[[ INFORMATION GIVEN, beginning ]]

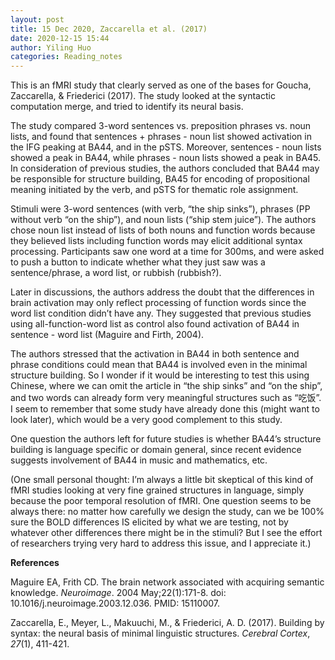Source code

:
 ```yaml
---
layout: post
title: 15 Dec 2020, Zaccarella et al. (2017)
date: 2020-12-15 15:44
author: Yiling Huo
categories: Reading_notes
---
```

<!-- wp:paragraph -->
<p>This is an fMRI study that clearly served as one of the bases for Goucha, Zaccarella, &amp; Friederici (2017). The study looked at the syntactic computation merge, and tried to identify its neural basis.</p>
<!-- /wp:paragraph -->

<!-- wp:paragraph -->
<p>The study compared 3-word sentences vs. preposition phrases vs. noun lists, and found that sentences + phrases - noun list showed activation in the IFG peaking at BA44, and in the pSTS. Moreover, sentences - noun lists showed a peak in BA44, while phrases - noun lists showed a peak in BA45. In consideration of previous studies, the authors concluded that BA44 may be responsible for structure building, BA45 for encoding of propositional meaning initiated by the verb, and pSTS for thematic role assignment.</p>
<!-- /wp:paragraph -->

<!-- wp:paragraph -->
<p>Stimuli were 3-word sentences (with verb, “the ship sinks”), phrases (PP without verb “on the ship”), and noun lists (“ship stem juice”). The authors chose noun list instead of lists of both nouns and function words because they believed lists including function words may elicit additional syntax processing. Participants saw one word at a time for 300ms, and were asked to push a button to indicate whether what they just saw was a sentence/phrase, a word list, or rubbish (rubbish?).</p>
<!-- /wp:paragraph -->

<!-- wp:paragraph -->
<p>Later in discussions, the authors address the doubt that the differences in brain activation may only reflect processing of function words since the word list condition didn’t have any. They suggested that previous studies using all-function-word list as control also found activation of BA44 in sentence - word list (Maguire and Firth, 2004).</p>
<!-- /wp:paragraph -->

<!-- wp:paragraph -->
<p>The authors stressed that the activation in BA44 in both sentence and phrase conditions could mean that BA44 is involved even in the minimal structure building. So I wonder if it would be interesting to test this using Chinese, where we can omit the article in “the ship sinks” and “on the ship”, and two words can already form very meaningful structures such as “吃饭”. I seem to remember that some study have already done this (might want to look later), which would be a very good complement to this study.</p>
<!-- /wp:paragraph -->

<!-- wp:paragraph -->
<p>One question the authors left for future studies is whether BA44’s structure building is language specific or domain general, since recent evidence suggests involvement of BA44 in music and mathematics, etc.</p>
<!-- /wp:paragraph -->

<!-- wp:paragraph -->
<p>(One small personal thought: I’m always a little bit skeptical of this kind of fMRI studies looking at very fine grained structures in language, simply because the poor temporal resolution of fMRI. One question seems to be always there: no matter how carefully we design the study, can we be 100% sure the BOLD differences IS elicited by what we are testing, not by whatever other differences there might be in the stimuli? But I see the effort of researchers trying very hard to address this issue, and I appreciate it.)</p>
<!-- /wp:paragraph -->

<!-- wp:paragraph -->
<p><strong>References </strong></p>
<!-- /wp:paragraph -->

<!-- wp:paragraph -->
<p>Maguire EA, Frith CD. The brain network associated with acquiring semantic knowledge. <em>Neuroimage</em>. 2004 May;22(1):171-8. doi: 10.1016/j.neuroimage.2003.12.036. PMID: 15110007.</p>
<!-- /wp:paragraph -->

<!-- wp:paragraph -->
<p>Zaccarella, E., Meyer, L., Makuuchi, M., &amp; Friederici, A. D. (2017). Building by syntax: the neural basis of minimal linguistic structures. <em>Cerebral Cortex</em>, <em>27</em>(1), 411-421.</p>
<!-- /wp:paragraph -->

[[ INFORMATION GIVEN, end ]]

- _WORK INSTRUCTION_
All lines in the listing above with the string "basis" should be returned.

- _ANSWER BELOW_
<p>This is an fMRI study that clearly served as one of the bases for Goucha, Zaccarella, &amp; Friederici (2017). The study looked at the syntactic computation merge, and tried to identify its neural basis.</p>
<p>Zaccarella, E., Meyer, L., Makuuchi, M., &amp; Friederici, A. D. (2017). Building by syntax: the neural basis of minimal linguistic structures. <em>Cerebral Cortex</em>, <em>27</em>(1), 411-421.</p>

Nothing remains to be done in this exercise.